* **The input**:
************

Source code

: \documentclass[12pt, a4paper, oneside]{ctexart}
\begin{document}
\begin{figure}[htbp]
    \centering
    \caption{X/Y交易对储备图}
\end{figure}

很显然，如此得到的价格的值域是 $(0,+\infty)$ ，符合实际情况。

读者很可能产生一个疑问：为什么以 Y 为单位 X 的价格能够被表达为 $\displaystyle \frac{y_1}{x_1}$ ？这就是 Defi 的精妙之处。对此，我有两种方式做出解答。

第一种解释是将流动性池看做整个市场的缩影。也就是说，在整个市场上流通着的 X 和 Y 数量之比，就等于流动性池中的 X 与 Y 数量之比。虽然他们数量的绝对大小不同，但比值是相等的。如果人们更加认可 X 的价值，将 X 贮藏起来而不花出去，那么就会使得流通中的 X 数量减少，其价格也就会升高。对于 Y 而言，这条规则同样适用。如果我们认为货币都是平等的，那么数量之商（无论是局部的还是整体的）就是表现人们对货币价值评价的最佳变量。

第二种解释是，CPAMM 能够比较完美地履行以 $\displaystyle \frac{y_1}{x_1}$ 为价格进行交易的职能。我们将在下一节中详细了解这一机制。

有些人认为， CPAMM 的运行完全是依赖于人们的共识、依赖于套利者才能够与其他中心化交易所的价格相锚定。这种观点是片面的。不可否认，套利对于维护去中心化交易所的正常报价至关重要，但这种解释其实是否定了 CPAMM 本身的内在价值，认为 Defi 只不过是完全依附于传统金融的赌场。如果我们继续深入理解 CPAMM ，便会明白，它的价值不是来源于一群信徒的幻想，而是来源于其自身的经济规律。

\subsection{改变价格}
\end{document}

************

* **To do**:
All the records, from start to finish, are to be repeated exactly.

* **Answer space**:
Source code

: \documentclass[12pt, a4paper, oneside]{ctexart}
\begin{document}
\begin{figure}[htbp]
    \centering
    \caption{X/Y交易对储备图}
\end{figure}

很显然，如此得到的价格的值域是 $(0,+\infty)$ ，符合实际情况。

读者很可能产生一个疑问：为什么以 Y 为单位 X 的价格能够被表达为 $\displaystyle \frac{y_1}{x_1}$ ？这就是 Defi 的精妙之处。对此，我有两种方式做出解答。

第一种解释是将流动性池看做整个市场的缩影。也就是说，在整个市场上流通着的 X 和 Y 数量之比，就等于流动性池中的 X 与 Y 数量之比。虽然他们数量的绝对大小不同，但比值是相等的。如果人们更加认可 X 的价值，将 X 贮藏起来而不花出去，那么就会使得流通中的 X 数量减少，其价格也就会升高。对于 Y 而言，这条规则同样适用。如果我们认为货币都是平等的，那么数量之商（无论是局部的还是整体的）就是表现人们对货币价值评价的最佳变量。

第二种解释是，CPAMM 能够比较完美地履行以 $\displaystyle \frac{y_1}{x_1}$ 为价格进行交易的职能。我们将在下一节中详细了解这一机制。

有些人认为， CPAMM 的运行完全是依赖于人们的共识、依赖于套利者才能够与其他中心化交易所的价格相锚定。这种观点是片面的。不可否认，套利对于维护去中心化交易所的正常报价至关重要，但这种解释其实是否定了 CPAMM 本身的内在价值，认为 Defi 只不过是完全依附于传统金融的赌场。如果我们继续深入理解 CPAMM ，便会明白，它的价值不是来源于一群信徒的幻想，而是来源于其自身的经济规律。

\subsection{改变价格}
\end{document}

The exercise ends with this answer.